Officials from the education departments of Iowa and Tennessee confirmed they received and verified their letters.
Earlier this month, President Biden announced that he had directed his Education Minister, Miguel A. Cardona, to use the agency’s broad powers to intervene in states where governors had blocked masked mandates.
Dr. Cardona said he was particularly concerned about bans in locations where the delta variant of the coronavirus has been driving cases up. He said he had heard from desperate parents who fear sending their immunocompromised and medically vulnerable children to schools that do not have universal masking.
This month, parents of children with disabilities sued Republican Governor Greg Abbott of Texas over his ban on masking in public schools, arguing that his order prevented their medically vulnerable children from attending safe school.
“The department has heard from parents around the country – especially parents of students with disabilities and underlying medical conditions – how government bans on universal indoor masking put their children at risk,” said Dr. Cardona in a statement announcing the investigation.

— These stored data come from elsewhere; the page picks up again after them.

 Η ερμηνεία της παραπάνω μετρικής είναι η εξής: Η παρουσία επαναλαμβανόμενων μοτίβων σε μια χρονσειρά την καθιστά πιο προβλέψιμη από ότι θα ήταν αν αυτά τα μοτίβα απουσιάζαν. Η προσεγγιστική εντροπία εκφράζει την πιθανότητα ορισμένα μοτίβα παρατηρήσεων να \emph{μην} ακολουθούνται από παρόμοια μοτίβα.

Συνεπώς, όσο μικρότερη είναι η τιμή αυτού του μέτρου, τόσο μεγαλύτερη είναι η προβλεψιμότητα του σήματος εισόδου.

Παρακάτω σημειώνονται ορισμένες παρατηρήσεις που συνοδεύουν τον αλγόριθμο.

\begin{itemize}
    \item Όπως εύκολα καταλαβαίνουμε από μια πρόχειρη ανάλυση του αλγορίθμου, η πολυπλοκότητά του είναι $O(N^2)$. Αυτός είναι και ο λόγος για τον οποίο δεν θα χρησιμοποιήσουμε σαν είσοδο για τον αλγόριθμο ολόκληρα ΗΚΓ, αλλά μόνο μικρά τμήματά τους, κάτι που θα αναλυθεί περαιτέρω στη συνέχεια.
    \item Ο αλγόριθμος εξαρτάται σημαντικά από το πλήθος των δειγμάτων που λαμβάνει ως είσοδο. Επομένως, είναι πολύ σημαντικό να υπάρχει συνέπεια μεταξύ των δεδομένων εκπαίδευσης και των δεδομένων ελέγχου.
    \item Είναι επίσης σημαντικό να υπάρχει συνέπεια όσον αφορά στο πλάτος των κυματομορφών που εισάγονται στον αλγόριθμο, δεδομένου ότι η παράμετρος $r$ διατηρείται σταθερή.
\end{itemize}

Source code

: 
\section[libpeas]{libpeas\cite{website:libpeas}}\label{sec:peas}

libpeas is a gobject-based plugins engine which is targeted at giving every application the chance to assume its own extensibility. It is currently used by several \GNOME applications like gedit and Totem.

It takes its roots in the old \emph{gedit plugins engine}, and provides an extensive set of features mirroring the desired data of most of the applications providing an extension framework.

Millions of public school children are qualifying for special education services, which often require hands-on instruction and other services and therapies. And getting back to the classrooms was a priority for the population after experiencing severe academic and social setbacks due to school closings during the pandemic.
In particular, the department will investigate whether government bans violate Section 504 of the Rehabilitation Act 1973, which includes “the right of students with disabilities to receive their education in the regular educational setting with their peers without disabilities to the greatest possible extent”. tailored to your needs, ”says the department.
It also investigates whether statewide bans violate Title II of the Americans With Disabilities Act 1990, which prohibits public institutions from discriminating against disabilities.
The ministry said the investigations did not indicate a violation that could result in a state losing federal funds. Most investigations lead to settlement agreements between the agency and the state.